From the first line of the data through the line containing "ingress from 0.0.0.0/0 to any port", transcribe each line exactly. Pictures do not belong in the copy.

[MATERIAL PROVIDED]
BEGIN

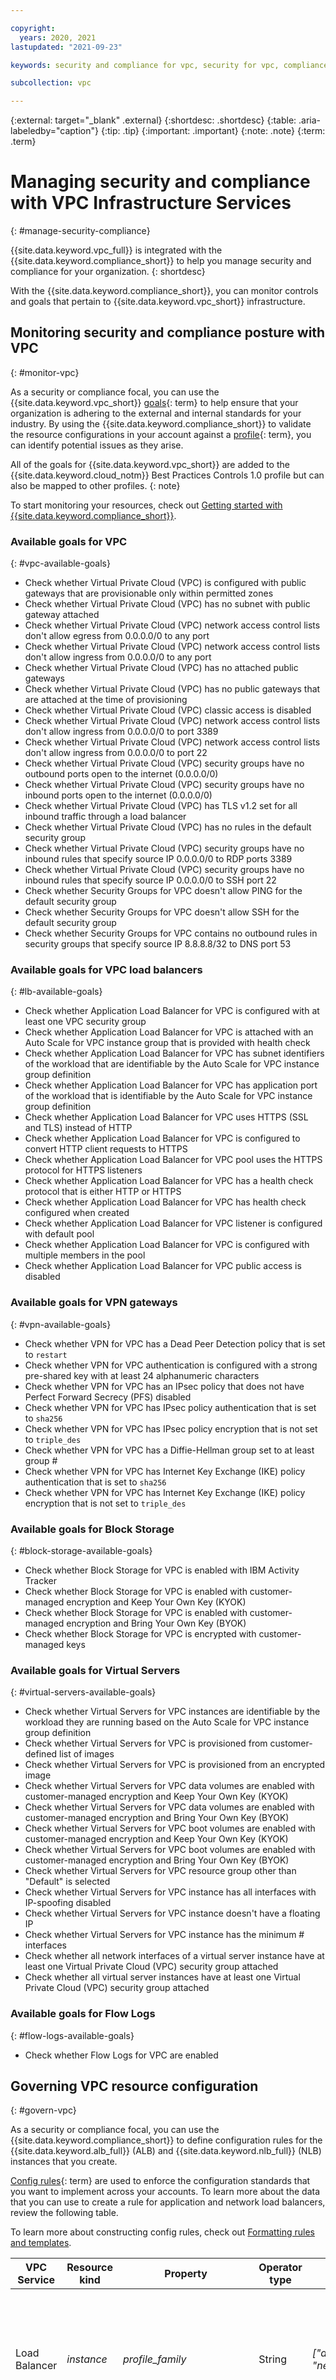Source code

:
 ```yaml
---

copyright:
  years: 2020, 2021
lastupdated: "2021-09-23"

keywords: security and compliance for vpc, security for vpc, compliance for vpc,

subcollection: vpc

---
```


{:external: target="_blank" .external}
{:shortdesc: .shortdesc}
{:table: .aria-labeledby="caption"}
{:tip: .tip}
{:important: .important}
{:note: .note}
{:term: .term}

# Managing security and compliance with VPC Infrastructure Services
{: #manage-security-compliance}

{{site.data.keyword.vpc_full}} is integrated with the {{site.data.keyword.compliance_short}} to help you manage security and compliance for your organization.
{: shortdesc}

With the {{site.data.keyword.compliance_short}}, you can monitor controls and goals that pertain to {{site.data.keyword.vpc_short}} infrastructure.


## Monitoring security and compliance posture with VPC
{: #monitor-vpc}

As a security or compliance focal, you can use the {{site.data.keyword.vpc_short}} [goals](x2117978){: term} to help ensure that your organization is adhering to the external and internal standards for your industry. By using the {{site.data.keyword.compliance_short}} to validate the resource configurations in your account against a [profile](x2034950){: term}, you can identify potential issues as they arise.

All of the goals for {{site.data.keyword.vpc_short}} are added to the {{site.data.keyword.cloud_notm}} Best Practices Controls 1.0 profile but can also be mapped to other profiles.
{: note}

To start monitoring your resources, check out [Getting started with {{site.data.keyword.compliance_short}}](/docs/security-compliance?topic=security-compliance-getting-started).

### Available goals for VPC
{: #vpc-available-goals}

* Check whether Virtual Private Cloud (VPC) is configured with public gateways that are provisionable only within permitted zones
* Check whether Virtual Private Cloud (VPC) has no subnet with public gateway attached
* Check whether Virtual Private Cloud (VPC) network access control lists don't allow egress from 0.0.0.0/0 to any port
* Check whether Virtual Private Cloud (VPC) network access control lists don't allow ingress from 0.0.0.0/0 to any port
* Check whether Virtual Private Cloud (VPC) has no attached public gateways
* Check whether Virtual Private Cloud (VPC) has no public gateways that are attached at the time of provisioning
* Check whether Virtual Private Cloud (VPC) classic access is disabled
* Check whether Virtual Private Cloud (VPC) network access control lists don't allow ingress from 0.0.0.0/0 to port 3389
* Check whether Virtual Private Cloud (VPC) network access control lists don't allow ingress from 0.0.0.0/0 to port 22
* Check whether Virtual Private Cloud (VPC) security groups have no outbound ports open to the internet (0.0.0.0/0)
* Check whether Virtual Private Cloud (VPC) security groups have no inbound ports open to the internet (0.0.0.0/0)
* Check whether Virtual Private Cloud (VPC) has TLS v1.2 set for all inbound traffic through a load balancer
* Check whether Virtual Private Cloud (VPC) has no rules in the default security group
* Check whether Virtual Private Cloud (VPC) security groups have no inbound rules that specify source IP 0.0.0.0/0 to RDP ports 3389
* Check whether Virtual Private Cloud (VPC) security groups have no inbound rules that specify source IP 0.0.0.0/0 to SSH port 22
* Check whether Security Groups for VPC doesn't allow PING for the default security group
* Check whether Security Groups for VPC doesn't allow SSH for the default security group
* Check whether Security Groups for VPC contains no outbound rules in security groups that specify source IP 8.8.8.8/32 to DNS port 53

### Available goals for VPC load balancers
{: #lb-available-goals}

* Check whether Application Load Balancer for VPC is configured with at least one VPC security group
* Check whether Application Load Balancer for VPC is attached with an Auto Scale for VPC instance group that is provided with health check
* Check whether Application Load Balancer for VPC has subnet identifiers of the workload that are identifiable by the Auto Scale for VPC instance group definition
* Check whether Application Load Balancer for VPC has application port of the workload that is identifiable by the Auto Scale for VPC instance group definition
* Check whether Application Load Balancer for VPC uses HTTPS (SSL and TLS) instead of HTTP
* Check whether Application Load Balancer for VPC is configured to convert HTTP client requests to HTTPS
* Check whether Application Load Balancer for VPC pool uses the HTTPS protocol for HTTPS listeners
* Check whether Application Load Balancer for VPC has a health check protocol that is either HTTP or HTTPS
* Check whether Application Load Balancer for VPC has health check configured when created
* Check whether Application Load Balancer for VPC listener is configured with default pool
* Check whether Application Load Balancer for VPC is configured with multiple members in the pool
* Check whether Application Load Balancer for VPC public access is disabled

### Available goals for VPN gateways
{: #vpn-available-goals}

* Check whether VPN for VPC has a Dead Peer Detection policy that is set to `restart`
* Check whether VPN for VPC authentication is configured with a strong pre-shared key with at least 24 alphanumeric characters
* Check whether VPN for VPC has an IPsec policy that does not have Perfect Forward Secrecy (PFS) disabled
* Check whether VPN for VPC has IPsec policy authentication that is set to `sha256`
* Check whether VPN for VPC has IPsec policy encryption that is not set to `triple_des`
* Check whether VPN for VPC has a Diffie-Hellman group set to at least group #
* Check whether VPN for VPC has Internet Key Exchange (IKE) policy authentication that is set to `sha256`
* Check whether VPN for VPC has Internet Key Exchange (IKE) policy encryption that is not set to `triple_des`

### Available goals for Block Storage
{: #block-storage-available-goals}

* Check whether Block Storage for VPC is enabled with IBM Activity Tracker
* Check whether Block Storage for VPC is enabled with customer-managed encryption and Keep Your Own Key (KYOK)
* Check whether Block Storage for VPC is enabled with customer-managed encryption and Bring Your Own Key (BYOK)
* Check whether Block Storage for VPC is encrypted with customer-managed keys

### Available goals for Virtual Servers
{: #virtual-servers-available-goals}

* Check whether Virtual Servers for VPC instances are identifiable by the workload they are running based on the Auto Scale for VPC instance group definition
* Check whether Virtual Servers for VPC is provisioned from customer-defined list of images
* Check whether Virtual Servers for VPC is provisioned from an encrypted image
* Check whether Virtual Servers for VPC data volumes are enabled with customer-managed encryption and Keep Your Own Key (KYOK)
* Check whether Virtual Servers for VPC data volumes are enabled with customer-managed encryption and Bring Your Own Key (BYOK)
* Check whether Virtual Servers for VPC boot volumes are enabled with customer-managed encryption and Keep Your Own Key (KYOK)
* Check whether Virtual Servers for VPC boot volumes are enabled with customer-managed encryption and Bring Your Own Key (BYOK)
* Check whether Virtual Servers for VPC resource group other than "Default" is selected
* Check whether Virtual Servers for VPC instance has all interfaces with IP-spoofing disabled
* Check whether Virtual Servers for VPC instance doesn't have a floating IP
* Check whether Virtual Servers for VPC instance has the minimum # interfaces
* Check whether all network interfaces of a virtual server instance have at least one Virtual Private Cloud (VPC) security group attached
* Check whether all virtual server instances have at least one Virtual Private Cloud (VPC) security group attached

### Available goals for Flow Logs
{: #flow-logs-available-goals}

* Check whether Flow Logs for VPC are enabled

## Governing VPC resource configuration
{: #govern-vpc}

As a security or compliance focal, you can use the {{site.data.keyword.compliance_short}} to define configuration rules for the {{site.data.keyword.alb_full}} (ALB) and {{site.data.keyword.nlb_full}} (NLB) instances that you create.

[Config rules](#x3084914){: term} are used to enforce the configuration standards that you want to implement across your accounts. To learn more about the data that you can use to create a rule for application and network load balancers, review the following table.

To learn more about constructing config rules, check out [Formatting rules and templates](/docs/security-compliance?topic=security-compliance-formatting-rules-templates).

| VPC Service | Resource kind | Property | Operator type | Value | Description |
|-------------|---------------|----------|---------------|-------|-------------|
| Load Balancer | *instance* | *profile_family* | String| *["application", "network"]* | *A list of strings that match load balancer profile family name from load balancer profile family.* |
| Load Balancer | *instance* | *load_balancer_type* | String| *["private", "public"]* | *A list of strings that indicate what type of  load balancer can be provisioned.* |
| Auto Scale | *instance* | *membership_count* | Numeric | *["1"]* | *A number that indicates the total number of instances in the instance group.* |
| Block Storage | *instance* | *user_managed_encryption* | Boolean | - | *A Boolean that indicates whether customer managed key encryption is enabled.* |
{: caption="Table 1. Rule properties for VPC" caption-side="top"}

### Example: Governing load balancer resource configuration
{: #govern-lb}

The following example is a rule configuration with only private access enabled:

```
{
  "target": {
    "service_name": "is.load-balancer",
    "resource_kind": "instance",
    "additional_target_attributes": []
  },
  "required_config": {
    "description": "Public access disabled",
    "and": [
      {
        "property": "load_balancer_type",
        "operator": "string_equals",
        "value": "private"
      }
    ]
  }
}
```
{: codeblock}

The following example is a rule configuration that prevents users from creating public type application load balancers:

```
{
  "target": {
    "service_name": "is.load-balancer",
    "resource_kind": "instance",
    "additional_target_attributes": []
  },
  "required_config": {
    "description": "Public access disabled for application load balancer",
    "or": [
      {
        "property": "profile_family",
        "operator": "string_equals",
        "value": "network"
      },
      {
        "and": [
          {
            "property": "profile_family",
            "operator": "string_equals",
            "value": "application"
          },
          {
            "property": "load_balancer_type",
            "operator": "string_equals",
            "value": "private"
          }
        ]
      }
    ]
  }
}
```
{: codeblock}

Make sure that *enforcement_actions* is set with *action: disallow* to apply the rule and meet the compliance criteria. For more information, see [Formatting rules and templates](/docs/security-compliance?topic=security-compliance-formatting-rules-templates).
{: note}

### Checking results for load balancers
{: #results-lb}

As a security or compliance focal, you can use the {{site.data.keyword.compliance_short}} to monitor compliance results for the {{site.data.keyword.alb_full}} and {{site.data.keyword.nlb_full}} instances under your account against the configuration rules.

The evaluation results are only available for a limited time and are updated once a day. It is recommended that reports are downloaded and organized to maintain a history of compliance for audit purposes. For more information about reporting results, see [View evaluation results](https://cloud.ibm.com/security-compliance/compliance-posture/rules).
{: note}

END

[ANSWER]
Source code

:
 ```yaml
---

copyright:
  years: 2020, 2021
lastupdated: "2021-09-23"

keywords: security and compliance for vpc, security for vpc, compliance for vpc,

subcollection: vpc

---
```


{:external: target="_blank" .external}
{:shortdesc: .shortdesc}
{:table: .aria-labeledby="caption"}
{:tip: .tip}
{:important: .important}
{:note: .note}
{:term: .term}

# Managing security and compliance with VPC Infrastructure Services
{: #manage-security-compliance}

{{site.data.keyword.vpc_full}} is integrated with the {{site.data.keyword.compliance_short}} to help you manage security and compliance for your organization.
{: shortdesc}

With the {{site.data.keyword.compliance_short}}, you can monitor controls and goals that pertain to {{site.data.keyword.vpc_short}} infrastructure.


## Monitoring security and compliance posture with VPC
{: #monitor-vpc}

As a security or compliance focal, you can use the {{site.data.keyword.vpc_short}} [goals](x2117978){: term} to help ensure that your organization is adhering to the external and internal standards for your industry. By using the {{site.data.keyword.compliance_short}} to validate the resource configurations in your account against a [profile](x2034950){: term}, you can identify potential issues as they arise.

All of the goals for {{site.data.keyword.vpc_short}} are added to the {{site.data.keyword.cloud_notm}} Best Practices Controls 1.0 profile but can also be mapped to other profiles.
{: note}

To start monitoring your resources, check out [Getting started with {{site.data.keyword.compliance_short}}](/docs/security-compliance?topic=security-compliance-getting-started).

### Available goals for VPC
{: #vpc-available-goals}

* Check whether Virtual Private Cloud (VPC) is configured with public gateways that are provisionable only within permitted zones
* Check whether Virtual Private Cloud (VPC) has no subnet with public gateway attached
* Check whether Virtual Private Cloud (VPC) network access control lists don't allow egress from 0.0.0.0/0 to any port
* Check whether Virtual Private Cloud (VPC) network access control lists don't allow ingress from 0.0.0.0/0 to any port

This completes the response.